- **PROBLEM TO WORK ON**
Do not include the pictures; repeat the rest of the data exactly.

BEGIN GIVEN INFORMATION

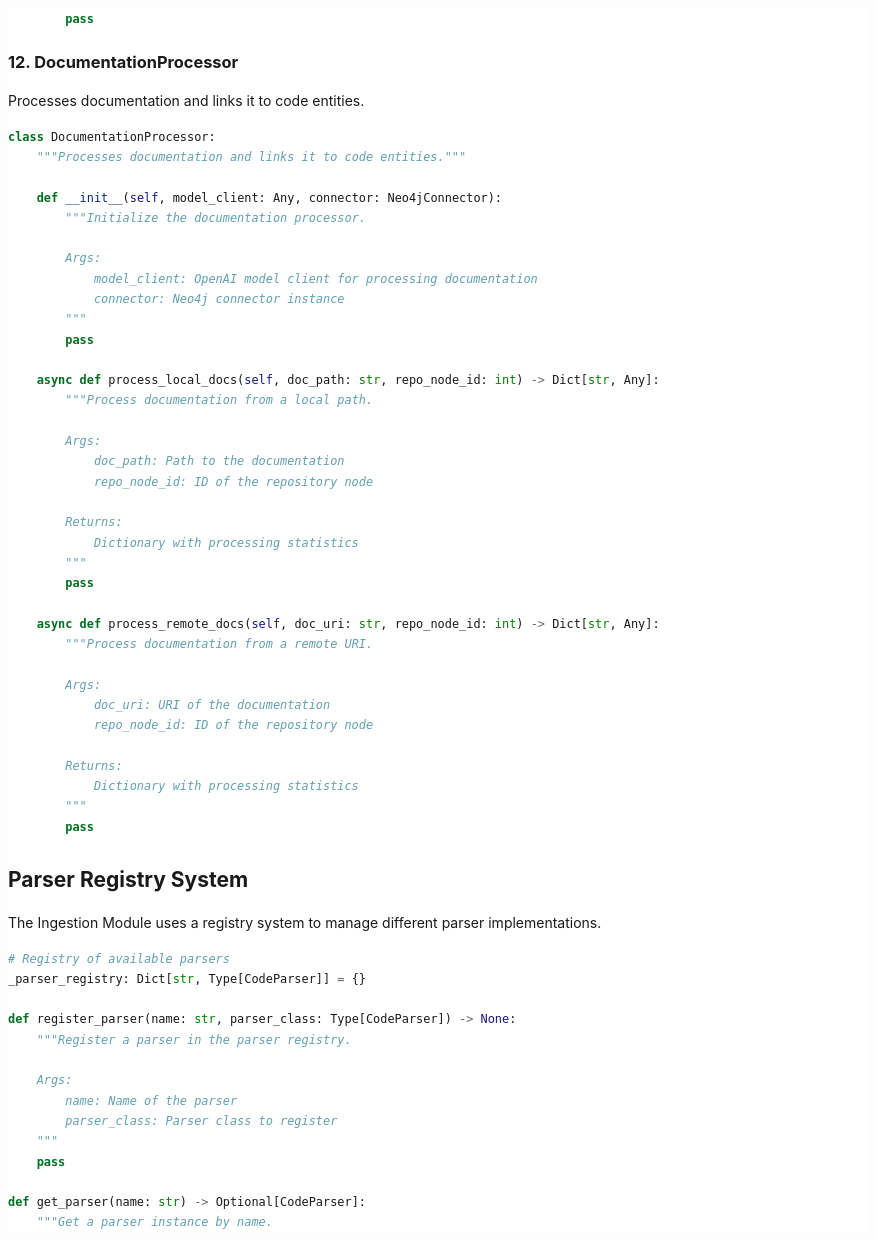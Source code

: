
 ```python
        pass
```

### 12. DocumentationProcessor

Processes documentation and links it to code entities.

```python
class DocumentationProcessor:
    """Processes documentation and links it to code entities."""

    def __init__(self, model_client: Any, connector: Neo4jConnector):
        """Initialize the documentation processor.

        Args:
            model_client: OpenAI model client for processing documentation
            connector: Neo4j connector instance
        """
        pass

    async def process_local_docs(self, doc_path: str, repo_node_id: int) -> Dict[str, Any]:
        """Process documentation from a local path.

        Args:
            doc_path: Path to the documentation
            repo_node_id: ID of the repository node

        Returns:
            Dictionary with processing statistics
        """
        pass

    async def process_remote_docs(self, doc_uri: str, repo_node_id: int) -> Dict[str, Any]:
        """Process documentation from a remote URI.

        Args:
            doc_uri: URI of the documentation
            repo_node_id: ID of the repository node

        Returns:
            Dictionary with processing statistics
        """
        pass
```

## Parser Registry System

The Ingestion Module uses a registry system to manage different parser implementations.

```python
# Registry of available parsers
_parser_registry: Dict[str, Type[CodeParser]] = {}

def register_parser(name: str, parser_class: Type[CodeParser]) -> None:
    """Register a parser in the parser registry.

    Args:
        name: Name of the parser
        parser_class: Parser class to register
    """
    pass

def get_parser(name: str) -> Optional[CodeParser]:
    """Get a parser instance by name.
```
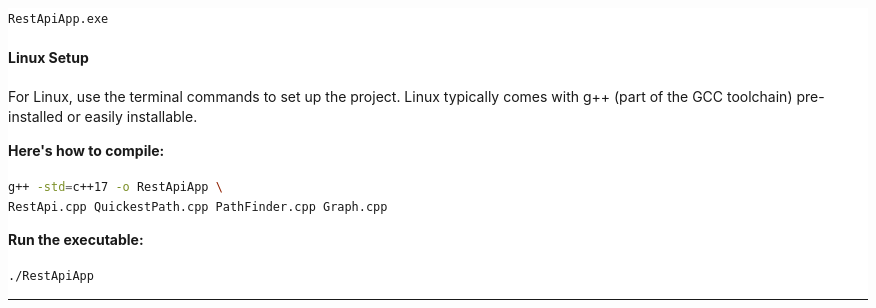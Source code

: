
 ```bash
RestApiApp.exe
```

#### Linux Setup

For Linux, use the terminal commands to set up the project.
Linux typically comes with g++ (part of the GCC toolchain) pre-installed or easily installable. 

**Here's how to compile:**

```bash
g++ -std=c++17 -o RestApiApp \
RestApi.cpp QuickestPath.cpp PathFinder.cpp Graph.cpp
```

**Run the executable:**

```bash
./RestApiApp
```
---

END GIVEN INFORMATION

- **REPLY**
Source code

:
 ```python
        pass
```

### 12. DocumentationProcessor

Processes documentation and links it to code entities.

```python
class DocumentationProcessor:
    """Processes documentation and links it to code entities."""

    def __init__(self, model_client: Any, connector: Neo4jConnector):
        """Initialize the documentation processor.

        Args:
            model_client: OpenAI model client for processing documentation
            connector: Neo4j connector instance
        """
        pass

    async def process_local_docs(self, doc_path: str, repo_node_id: int) -> Dict[str, Any]:
        """Process documentation from a local path.

        Args:
            doc_path: Path to the documentation
            repo_node_id: ID of the repository node

        Returns:
            Dictionary with processing statistics
        """
        pass

    async def process_remote_docs(self, doc_uri: str, repo_node_id: int) -> Dict[str, Any]:
        """Process documentation from a remote URI.

        Args:
            doc_uri: URI of the documentation
            repo_node_id: ID of the repository node

        Returns:
            Dictionary with processing statistics
        """
        pass
```

## Parser Registry System

The Ingestion Module uses a registry system to manage different parser implementations.

```python
# Registry of available parsers
_parser_registry: Dict[str, Type[CodeParser]] = {}

def register_parser(name: str, parser_class: Type[CodeParser]) -> None:
    """Register a parser in the parser registry.

    Args:
        name: Name of the parser
        parser_class: Parser class to register
    """
    pass

def get_parser(name: str) -> Optional[CodeParser]:
    """Get a parser instance by name.
```
Source code

:
 ```bash
RestApiApp.exe
```

#### Linux Setup

For Linux, use the terminal commands to set up the project.
Linux typically comes with g++ (part of the GCC toolchain) pre-installed or easily installable. 

**Here's how to compile:**

```bash
g++ -std=c++17 -o RestApiApp \
RestApi.cpp QuickestPath.cpp PathFinder.cpp Graph.cpp
```

**Run the executable:**

```bash
./RestApiApp
```
---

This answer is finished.